The farewell party had all the trimmings - yellow balloons, sunflowers, hundreds of cards with best wishes from kids taped to the walls and windows of the lobby, and yellow sunglasses.

Ikan's sanitary mask hid her smile, but the corners of her eyes crinkled as she waved, flashed the occasional peace sign and shared a "thumbs up" with her well-wishers.

The fond farewell featured a live rendition of "Here Comes the Sun" by Somerville musician Dave Dedrick. The George Harrison song has become an anthem of sorts to pay tribute to those who conquer the coronavirus (COVID-19).

The upbeat mood was in stark contrast to April 11th, when she was first admitted after being transferred to the acute care facility from another hospital, according to Tony Cava, RWJUH/Somerset president and CEO.

She spent 23 days in the hospital.

"There was an expectation that she might not survive," Cava said. "She was very, very sick in extended intensive care and was on a ventilator.

"She's got a road ahead of her to recover." he added, noting that the average stay for a recovering COVID-19 patient is 14-18 days.

Ikan's discharge, 56 days after the first COVID-19 admission at RWJUH/Somerset is one of the bright spots in an evolving pattern of good news in the hospital's battle against the coronavirus, which has claimed 250,000 lives nationwide, nearly 8,000 in New Jersey and 297 in Somerset County,

"Our survival percentage is better than what's seen around the country," Cava said, adding that the number of COVID-19 patients in-house has gone down 25 percent the last couple of weeks.

The number of new COVID-19 admissions has been lessening, according to Cava.

The hospital has been able to shut down one of its four COVID-19 in-patient units, and a second unit that how has 7-8 patients will be closed in a few days, according to Cava.

"We're definitely pointed in the right direction," Cava said.

There's also been a "dramatic" turnaround in COVID-19 testing results, according to Cava.

"When we were in the midst of this, we were seeing 50, 60 positive results, now it's 60, 70 negative."

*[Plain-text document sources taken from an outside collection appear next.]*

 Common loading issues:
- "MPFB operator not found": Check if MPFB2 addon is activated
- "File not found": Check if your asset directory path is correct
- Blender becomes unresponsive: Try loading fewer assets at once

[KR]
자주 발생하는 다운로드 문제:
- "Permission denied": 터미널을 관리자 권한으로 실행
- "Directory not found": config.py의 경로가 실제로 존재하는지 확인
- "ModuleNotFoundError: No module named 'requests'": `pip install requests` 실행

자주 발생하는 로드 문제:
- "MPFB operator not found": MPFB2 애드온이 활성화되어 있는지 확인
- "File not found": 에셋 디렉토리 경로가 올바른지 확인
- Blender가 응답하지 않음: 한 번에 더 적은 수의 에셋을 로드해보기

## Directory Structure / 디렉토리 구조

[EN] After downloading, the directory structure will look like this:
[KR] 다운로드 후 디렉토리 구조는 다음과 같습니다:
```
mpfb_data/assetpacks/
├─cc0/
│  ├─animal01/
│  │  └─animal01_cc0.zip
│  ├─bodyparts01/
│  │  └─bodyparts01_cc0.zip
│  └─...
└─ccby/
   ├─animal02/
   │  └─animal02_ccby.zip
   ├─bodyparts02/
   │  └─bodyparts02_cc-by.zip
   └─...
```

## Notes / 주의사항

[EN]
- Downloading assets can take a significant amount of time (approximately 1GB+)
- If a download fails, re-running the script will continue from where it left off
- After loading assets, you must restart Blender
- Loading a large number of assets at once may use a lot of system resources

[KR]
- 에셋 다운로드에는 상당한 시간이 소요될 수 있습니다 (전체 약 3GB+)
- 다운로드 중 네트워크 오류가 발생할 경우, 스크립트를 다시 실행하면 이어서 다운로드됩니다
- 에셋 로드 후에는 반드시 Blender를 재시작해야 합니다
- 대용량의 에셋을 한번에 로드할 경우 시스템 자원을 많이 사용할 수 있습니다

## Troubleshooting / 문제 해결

Cava said he was unable to release the number of COVID-19 deaths at the hospital over the past two months, but did say the number was "significantly less" than the 500 discharges over the past 56 days.

The hospital administrator, who has been at RWJUH/Somerset since 2015, also had high words of praise for the hospital staff.

"I've got to tell you, the remarkable resiliency of our medical team has just been incredible, I've never seen anything like this, they keep coming back day after day," Cava said.

He proudly pointed out that over the past 56 days, fewer staff have called in sick than under normal circumstances.

He did offer a word of caution to those who might think that the worst is over.

"Because we're trending in the right direction, people can't stop what they've been doing," Cava said. "We have to continue to wear masks when out in public, practice social distancing, wash hands frequently and if you're sick stay home, It's the only way we're going to beat this thing. If we go back to the old habits it will flare up again.

"The lockdown enabled us to get to where we are."